> Try it
Each line that includes "Przykładowe" must be copied from the records.

> Given data
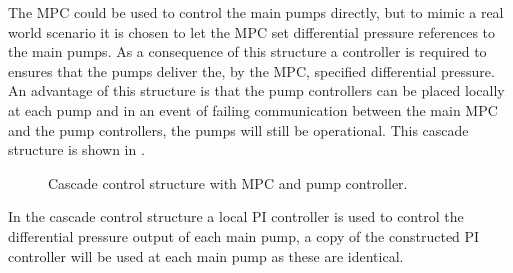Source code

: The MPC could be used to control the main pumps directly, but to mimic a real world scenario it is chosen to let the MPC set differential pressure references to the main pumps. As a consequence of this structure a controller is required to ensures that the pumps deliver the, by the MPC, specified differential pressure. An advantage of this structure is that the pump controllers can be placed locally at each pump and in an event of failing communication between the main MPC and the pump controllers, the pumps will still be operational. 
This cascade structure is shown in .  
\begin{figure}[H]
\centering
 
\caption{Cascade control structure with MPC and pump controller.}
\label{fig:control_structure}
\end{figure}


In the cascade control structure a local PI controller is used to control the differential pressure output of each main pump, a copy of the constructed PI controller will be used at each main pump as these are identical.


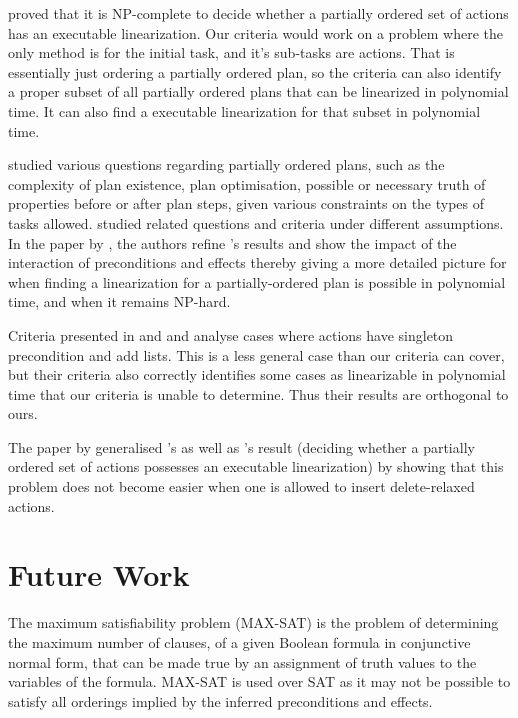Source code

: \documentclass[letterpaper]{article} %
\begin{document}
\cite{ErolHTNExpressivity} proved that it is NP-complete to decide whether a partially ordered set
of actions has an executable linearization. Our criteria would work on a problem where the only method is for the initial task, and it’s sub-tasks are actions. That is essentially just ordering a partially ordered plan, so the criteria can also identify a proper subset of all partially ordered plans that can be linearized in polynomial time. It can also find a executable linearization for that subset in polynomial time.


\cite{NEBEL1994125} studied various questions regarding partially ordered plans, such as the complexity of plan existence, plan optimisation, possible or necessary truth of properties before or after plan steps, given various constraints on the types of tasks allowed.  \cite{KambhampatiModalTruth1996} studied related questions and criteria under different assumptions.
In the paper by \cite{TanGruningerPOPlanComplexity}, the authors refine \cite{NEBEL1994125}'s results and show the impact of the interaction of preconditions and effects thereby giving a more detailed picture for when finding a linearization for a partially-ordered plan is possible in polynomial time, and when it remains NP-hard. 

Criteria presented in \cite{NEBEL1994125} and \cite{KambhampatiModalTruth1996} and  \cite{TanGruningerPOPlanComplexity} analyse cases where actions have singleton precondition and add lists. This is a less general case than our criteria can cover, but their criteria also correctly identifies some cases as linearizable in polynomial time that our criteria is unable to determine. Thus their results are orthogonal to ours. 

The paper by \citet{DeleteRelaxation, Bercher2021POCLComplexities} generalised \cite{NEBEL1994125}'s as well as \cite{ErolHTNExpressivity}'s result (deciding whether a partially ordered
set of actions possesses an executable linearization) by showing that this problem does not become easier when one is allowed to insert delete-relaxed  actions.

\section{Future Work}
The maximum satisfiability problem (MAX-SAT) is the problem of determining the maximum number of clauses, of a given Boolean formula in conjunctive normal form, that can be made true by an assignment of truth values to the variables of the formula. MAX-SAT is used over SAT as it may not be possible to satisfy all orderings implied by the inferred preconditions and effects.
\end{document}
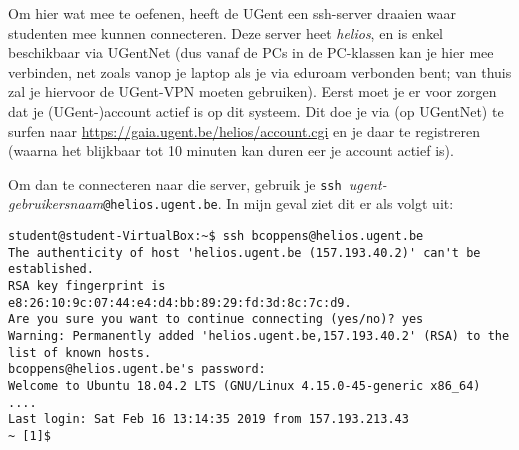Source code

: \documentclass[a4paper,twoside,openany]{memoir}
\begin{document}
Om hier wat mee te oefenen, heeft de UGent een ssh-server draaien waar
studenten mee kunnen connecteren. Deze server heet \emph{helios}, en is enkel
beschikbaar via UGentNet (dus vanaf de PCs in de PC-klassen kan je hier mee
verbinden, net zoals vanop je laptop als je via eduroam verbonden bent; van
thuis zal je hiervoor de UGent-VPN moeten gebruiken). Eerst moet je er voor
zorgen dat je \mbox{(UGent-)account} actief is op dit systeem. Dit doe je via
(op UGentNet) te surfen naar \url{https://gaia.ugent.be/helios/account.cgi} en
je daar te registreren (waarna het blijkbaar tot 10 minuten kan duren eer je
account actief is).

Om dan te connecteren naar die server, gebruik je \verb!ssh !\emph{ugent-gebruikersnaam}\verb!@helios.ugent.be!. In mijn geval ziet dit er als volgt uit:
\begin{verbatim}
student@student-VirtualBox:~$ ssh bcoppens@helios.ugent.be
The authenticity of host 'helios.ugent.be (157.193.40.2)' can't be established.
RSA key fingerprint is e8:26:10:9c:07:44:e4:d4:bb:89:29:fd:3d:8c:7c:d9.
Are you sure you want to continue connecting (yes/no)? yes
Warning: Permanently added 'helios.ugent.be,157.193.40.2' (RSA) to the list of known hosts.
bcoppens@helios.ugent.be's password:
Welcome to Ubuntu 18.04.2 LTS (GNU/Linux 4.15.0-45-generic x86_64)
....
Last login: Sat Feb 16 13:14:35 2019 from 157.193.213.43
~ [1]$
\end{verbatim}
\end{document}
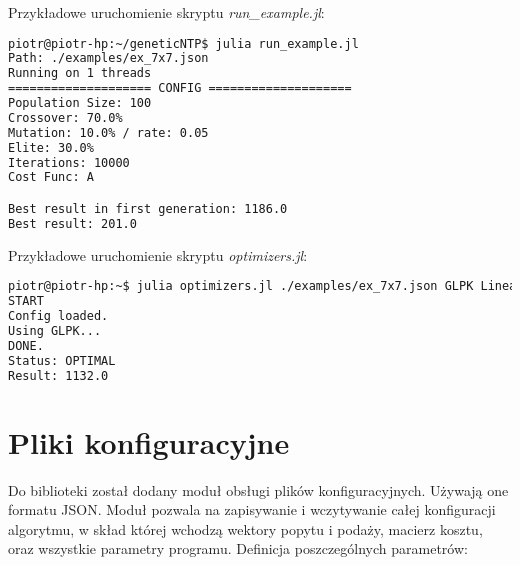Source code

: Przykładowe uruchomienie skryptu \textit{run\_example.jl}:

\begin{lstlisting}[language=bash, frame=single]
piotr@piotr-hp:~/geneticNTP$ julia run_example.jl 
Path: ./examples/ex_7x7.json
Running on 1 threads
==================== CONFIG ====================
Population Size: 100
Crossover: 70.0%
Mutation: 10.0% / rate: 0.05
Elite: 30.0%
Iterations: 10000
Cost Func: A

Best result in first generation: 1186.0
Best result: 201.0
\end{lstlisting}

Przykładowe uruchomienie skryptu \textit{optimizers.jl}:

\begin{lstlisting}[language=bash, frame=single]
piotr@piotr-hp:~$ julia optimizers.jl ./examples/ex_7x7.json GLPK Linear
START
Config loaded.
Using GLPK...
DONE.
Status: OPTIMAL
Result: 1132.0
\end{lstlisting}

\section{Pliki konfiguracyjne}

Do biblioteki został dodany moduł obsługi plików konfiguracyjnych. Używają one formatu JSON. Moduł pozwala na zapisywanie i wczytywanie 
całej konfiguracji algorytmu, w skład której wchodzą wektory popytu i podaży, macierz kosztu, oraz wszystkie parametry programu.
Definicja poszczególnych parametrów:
--
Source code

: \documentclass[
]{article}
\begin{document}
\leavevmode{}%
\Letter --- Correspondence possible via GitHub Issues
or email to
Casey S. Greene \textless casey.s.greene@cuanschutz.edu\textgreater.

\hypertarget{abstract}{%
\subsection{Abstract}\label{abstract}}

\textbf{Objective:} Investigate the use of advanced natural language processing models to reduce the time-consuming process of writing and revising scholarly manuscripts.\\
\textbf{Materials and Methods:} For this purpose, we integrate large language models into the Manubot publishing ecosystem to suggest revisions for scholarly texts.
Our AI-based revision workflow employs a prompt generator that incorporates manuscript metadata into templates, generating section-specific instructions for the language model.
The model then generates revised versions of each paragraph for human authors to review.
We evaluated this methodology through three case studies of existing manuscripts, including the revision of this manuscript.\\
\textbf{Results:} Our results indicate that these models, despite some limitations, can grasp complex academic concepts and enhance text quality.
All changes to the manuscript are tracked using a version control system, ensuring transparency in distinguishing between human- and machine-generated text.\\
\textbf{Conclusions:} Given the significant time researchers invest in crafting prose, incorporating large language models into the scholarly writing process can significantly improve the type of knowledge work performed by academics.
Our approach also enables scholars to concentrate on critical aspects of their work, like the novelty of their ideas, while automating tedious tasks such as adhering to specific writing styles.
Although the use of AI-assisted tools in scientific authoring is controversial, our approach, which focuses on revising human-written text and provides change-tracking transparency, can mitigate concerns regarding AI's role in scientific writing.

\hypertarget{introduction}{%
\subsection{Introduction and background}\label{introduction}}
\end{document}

> Exercise solution
: Przykładowe uruchomienie skryptu \textit{run\_example.jl}:
Przykładowe uruchomienie skryptu \textit{optimizers.jl}:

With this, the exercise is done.